Henry H. Hsieh, Bin Yang, Nader Haghighipour, Bojan Novakovic, Robert Jedicke, Richard J. Wainscoat, Larry Denneau, Shinsuke Abe, Wen-Ping Chen, Alan Fitzsimmons, Mikael Granvik, Tommy Grav, Wing Ip, Heather M. Kaluna, Daisuke Kinoshita, Jan Kleyna, Matthew M. Knight, Pedro Lacerda, Carey M. Lisse, Eric Maclennan, Karen J. Meech, Marco Micheli, Andrea Milani, Jana Pittichova, Eva Schunova, David J. Tholen, Lawrence H. Wasserman, William S. Burgett, K. C. Chambers, Jim N. Heasley, N. Kaiser, Eugene A. Magnier, Jeffrey S. Morgan, Paul A. Price, Uffe G. Jorgensen, Martin Dominik, Tobias Hinse, Kailash Sahu, Colin Snodgrass
We present observations of comet-like main-belt object P/2010 R2 (La Sagra)

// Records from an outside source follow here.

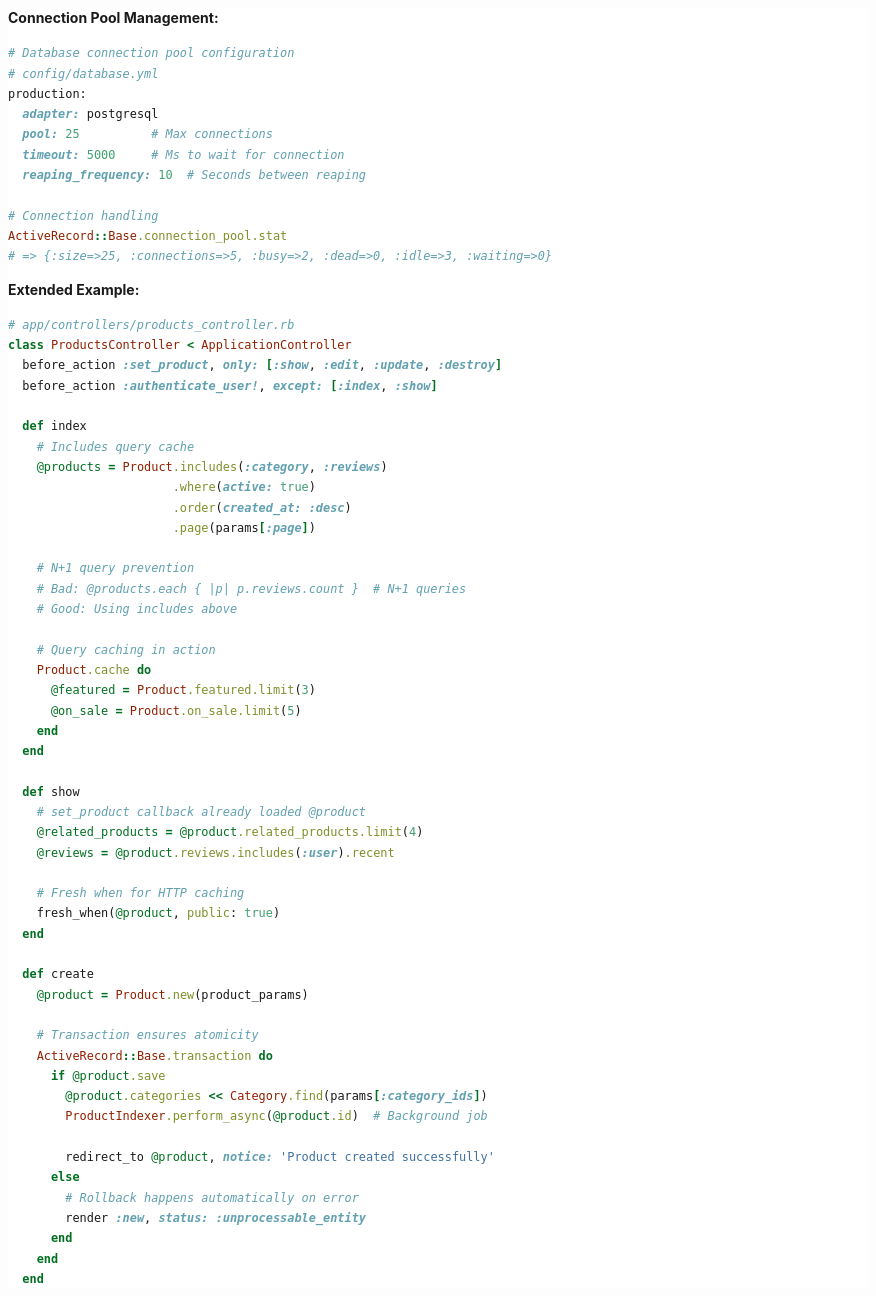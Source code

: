 **Connection Pool Management:**
```ruby
# Database connection pool configuration
# config/database.yml
production:
  adapter: postgresql
  pool: 25          # Max connections
  timeout: 5000     # Ms to wait for connection
  reaping_frequency: 10  # Seconds between reaping
  
# Connection handling
ActiveRecord::Base.connection_pool.stat
# => {:size=>25, :connections=>5, :busy=>2, :dead=>0, :idle=>3, :waiting=>0}
```

**Extended Example:**
```ruby
# app/controllers/products_controller.rb
class ProductsController < ApplicationController
  before_action :set_product, only: [:show, :edit, :update, :destroy]
  before_action :authenticate_user!, except: [:index, :show]
  
  def index
    # Includes query cache
    @products = Product.includes(:category, :reviews)
                       .where(active: true)
                       .order(created_at: :desc)
                       .page(params[:page])
    
    # N+1 query prevention
    # Bad: @products.each { |p| p.reviews.count }  # N+1 queries
    # Good: Using includes above
    
    # Query caching in action
    Product.cache do
      @featured = Product.featured.limit(3)
      @on_sale = Product.on_sale.limit(5)
    end
  end
  
  def show
    # set_product callback already loaded @product
    @related_products = @product.related_products.limit(4)
    @reviews = @product.reviews.includes(:user).recent
    
    # Fresh when for HTTP caching
    fresh_when(@product, public: true)
  end
  
  def create
    @product = Product.new(product_params)
    
    # Transaction ensures atomicity
    ActiveRecord::Base.transaction do
      if @product.save
        @product.categories << Category.find(params[:category_ids])
        ProductIndexer.perform_async(@product.id)  # Background job
        
        redirect_to @product, notice: 'Product created successfully'
      else
        # Rollback happens automatically on error
        render :new, status: :unprocessable_entity
      end
    end
  end
```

obtained by Pan-STARRS 1 and the Faulkes Telescope-North on Haleakala in
Hawaii, the University of Hawaii 2.2 m, Gemini-North, and Keck I telescopes on
Mauna Kea, the Danish 1.54 m telescope at La Silla, and the Isaac Newton
Telescope on La Palma. An antisolar dust tail is observed from August 2010
through February 2011, while a dust trail aligned with the object's orbit plane
is also observed from December 2010 through August 2011. Assuming typical phase
darkening behavior, P/La Sagra is seen to increase in brightness by >1 mag
between August 2010 and December 2010, suggesting that dust production is
ongoing over this period. These results strongly suggest that the observed
activity is cometary in nature (i.e., driven by the sublimation of volatile
material), and that P/La Sagra is therefore the most recent main-belt comet to
be discovered. We find an approximate absolute magnitude for the nucleus of
H_R=17.9+/-0.2 mag, corresponding to a nucleus radius of ~0.7 km, assuming an
albedo of p=0.05. Using optical spectroscopy, we find no evidence of
sublimation products (i.e., gas emission), finding an upper limit CN production
rate of Q_CN<6x10^23 mol/s, from which we infer an H2O production rate of
Q_H2O<10^26 mol/s. Numerical simulations indicate that P/La Sagra is
dynamically stable for >100 Myr, suggesting that it is likely native to its
current location and that its composition is likely representative of other
objects in the same region of the main belt, though the relatively close
proximity of the 13:6 mean-motion resonance with Jupiter and the (3,-2,-1)
three-body mean-motion resonance with Jupiter and Saturn mean that dynamical
instability on larger timescales cannot be ruled out.